◆ **Problem requirements**:
A single number is the whole answer: the count of lines in the records where "item" occurs.

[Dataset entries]

——————

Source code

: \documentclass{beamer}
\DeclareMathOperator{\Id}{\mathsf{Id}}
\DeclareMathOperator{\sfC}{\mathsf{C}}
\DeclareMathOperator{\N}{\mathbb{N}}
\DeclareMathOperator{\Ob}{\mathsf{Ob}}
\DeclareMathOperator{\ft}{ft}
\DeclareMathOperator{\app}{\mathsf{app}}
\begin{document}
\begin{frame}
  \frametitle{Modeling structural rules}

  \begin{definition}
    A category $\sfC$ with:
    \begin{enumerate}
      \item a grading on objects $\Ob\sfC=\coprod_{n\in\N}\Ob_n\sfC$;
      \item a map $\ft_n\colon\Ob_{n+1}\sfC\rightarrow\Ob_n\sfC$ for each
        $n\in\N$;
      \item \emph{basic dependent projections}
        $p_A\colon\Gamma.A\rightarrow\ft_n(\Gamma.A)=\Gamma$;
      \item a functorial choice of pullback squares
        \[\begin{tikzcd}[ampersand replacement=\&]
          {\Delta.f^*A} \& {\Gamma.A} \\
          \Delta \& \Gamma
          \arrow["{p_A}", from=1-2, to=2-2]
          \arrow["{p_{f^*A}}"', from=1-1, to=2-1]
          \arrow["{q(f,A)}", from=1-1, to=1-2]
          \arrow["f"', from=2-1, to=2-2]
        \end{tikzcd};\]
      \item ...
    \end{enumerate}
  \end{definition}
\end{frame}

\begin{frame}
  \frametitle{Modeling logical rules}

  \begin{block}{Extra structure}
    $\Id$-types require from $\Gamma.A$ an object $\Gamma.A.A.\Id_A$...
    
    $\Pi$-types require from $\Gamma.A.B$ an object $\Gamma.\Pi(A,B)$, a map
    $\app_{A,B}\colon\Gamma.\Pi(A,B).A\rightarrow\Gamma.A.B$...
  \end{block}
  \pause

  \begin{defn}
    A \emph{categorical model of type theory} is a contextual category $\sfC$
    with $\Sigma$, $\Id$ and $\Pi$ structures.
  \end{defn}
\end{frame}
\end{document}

——————

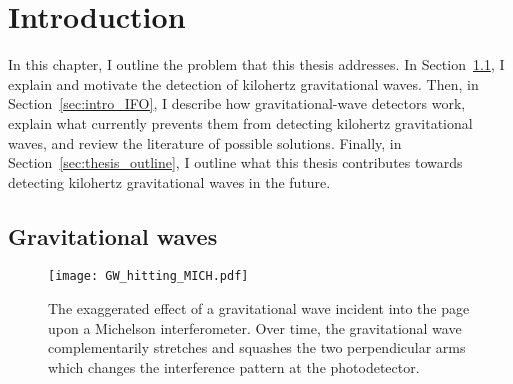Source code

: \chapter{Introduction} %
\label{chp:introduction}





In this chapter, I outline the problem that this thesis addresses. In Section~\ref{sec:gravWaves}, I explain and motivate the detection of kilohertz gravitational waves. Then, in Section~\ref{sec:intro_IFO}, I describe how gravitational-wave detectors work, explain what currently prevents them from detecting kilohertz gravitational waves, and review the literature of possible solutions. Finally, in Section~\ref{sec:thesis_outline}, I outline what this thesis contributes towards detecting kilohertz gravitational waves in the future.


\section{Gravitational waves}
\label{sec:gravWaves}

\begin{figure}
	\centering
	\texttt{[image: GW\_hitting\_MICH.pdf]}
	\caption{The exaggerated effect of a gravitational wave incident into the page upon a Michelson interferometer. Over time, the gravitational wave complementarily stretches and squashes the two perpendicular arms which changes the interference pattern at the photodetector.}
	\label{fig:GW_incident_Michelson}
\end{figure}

——————

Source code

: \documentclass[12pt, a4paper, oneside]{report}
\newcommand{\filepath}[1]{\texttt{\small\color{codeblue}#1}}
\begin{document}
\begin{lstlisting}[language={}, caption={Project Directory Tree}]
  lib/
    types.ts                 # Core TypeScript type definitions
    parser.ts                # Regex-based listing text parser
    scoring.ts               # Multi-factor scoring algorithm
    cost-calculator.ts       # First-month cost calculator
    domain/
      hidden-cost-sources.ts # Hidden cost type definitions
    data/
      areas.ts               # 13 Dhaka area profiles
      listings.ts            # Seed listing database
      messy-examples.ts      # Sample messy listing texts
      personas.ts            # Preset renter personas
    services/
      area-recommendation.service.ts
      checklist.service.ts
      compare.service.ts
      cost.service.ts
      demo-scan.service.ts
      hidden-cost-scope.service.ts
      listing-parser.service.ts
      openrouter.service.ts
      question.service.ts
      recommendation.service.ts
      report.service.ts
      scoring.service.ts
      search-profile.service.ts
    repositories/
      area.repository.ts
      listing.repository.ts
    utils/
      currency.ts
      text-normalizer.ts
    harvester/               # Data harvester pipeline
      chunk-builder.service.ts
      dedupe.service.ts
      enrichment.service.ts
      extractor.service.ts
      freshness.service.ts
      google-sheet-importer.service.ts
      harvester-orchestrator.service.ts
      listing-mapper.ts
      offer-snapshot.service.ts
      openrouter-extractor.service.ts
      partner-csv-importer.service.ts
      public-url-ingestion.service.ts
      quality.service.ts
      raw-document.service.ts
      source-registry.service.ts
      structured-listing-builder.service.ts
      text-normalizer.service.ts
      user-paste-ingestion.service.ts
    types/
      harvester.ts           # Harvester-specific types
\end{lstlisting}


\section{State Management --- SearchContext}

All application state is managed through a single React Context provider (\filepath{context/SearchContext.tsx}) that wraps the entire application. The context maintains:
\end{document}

——————

◆ **Reply**:
5